Try it:
Go through the listing below and write out exactly the lines from the one that mentions "ignaciorivmen AT gmail DOT com" through the one that mentions "2. To run auto", minus the pictures.

── Data extracts

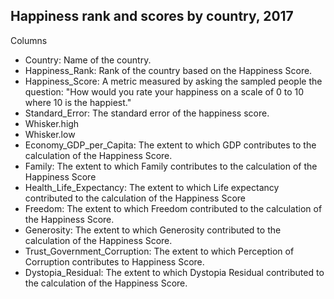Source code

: ## Happiness rank and scores by country, 2017

Columns
* Country: Name of the country.
* Happiness_Rank: Rank of the country based on the Happiness Score.
* Happiness_Score: A metric measured by asking the sampled people the question: "How would you rate your happiness on a scale of 0 to 10 where 10 is the happiest."
* Standard_Error: The standard error of the happiness score.
* Whisker.high
* Whisker.low
* Economy_GDP_per_Capita: The extent to which GDP contributes to the calculation of the Happiness Score.
* Family: The extent to which Family contributes to the calculation of the Happiness Score
* Health_Life_Expectancy: The extent to which Life expectancy contributed to the calculation of the Happiness Score
* Freedom: The extent to which Freedom contributed to the calculation of the Happiness Score.
* Generosity: The extent to which Generosity contributed to the calculation of the Happiness Score.
* Trust_Government_Corruption: The extent to which Perception of Corruption contributes to Happiness Score.
* Dystopia_Residual: The extent to which Dystopia Residual contributed to the calculation of the Happiness Score.
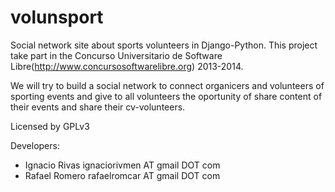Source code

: volunsport
==========

Social network site about sports volunteers in Django-Python. This project take part in the Concurso Universitario de Software Libre(http://www.concursosoftwarelibre.org) 2013-2014.

We will try to build a social network to connect organicers and volunteers of sporting events
and give to all volunteers the oportunity of share content of their events and share their 
cv-volunteers.

Licensed by GPLv3

Developers:
* Ignacio Rivas ignaciorivmen AT gmail DOT com
* Rafael Romero rafaelromcar AT gmail DOT com
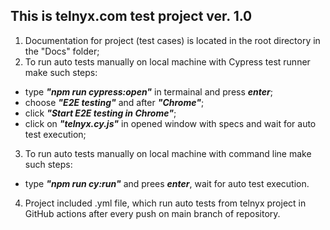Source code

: ## This is telnyx.com test project ver. 1.0
1. Documentation for project (test cases) is located in the root directory in the "Docs" folder;
2. To run auto tests manually on local machine with Cypress test runner make such steps:
- type ***"npm run cypress:open"*** in termainal and press ***enter***;
- choose ***"E2E testing"*** and after ***"Chrome"***;
- click ***"Start E2E testing in Chrome"***;
- click on ***"telnyx.cy.js"*** in opened window with specs and wait for auto test execution;
3. To run auto tests manually on local machine with command line make such steps:
- type ***"npm run cy:run"*** and prees ***enter***, wait for auto test execution.
4. Project included .yml file, which run auto tests from telnyx project in GitHub actions after every push on main branch of repository.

────

Output:
* Ignacio Rivas ignaciorivmen AT gmail DOT com
* Rafael Romero rafaelromcar AT gmail DOT com
Source code

: ## This is telnyx.com test project ver. 1.0
1. Documentation for project (test cases) is located in the root directory in the "Docs" folder;
2. To run auto tests manually on local machine with Cypress test runner make such steps:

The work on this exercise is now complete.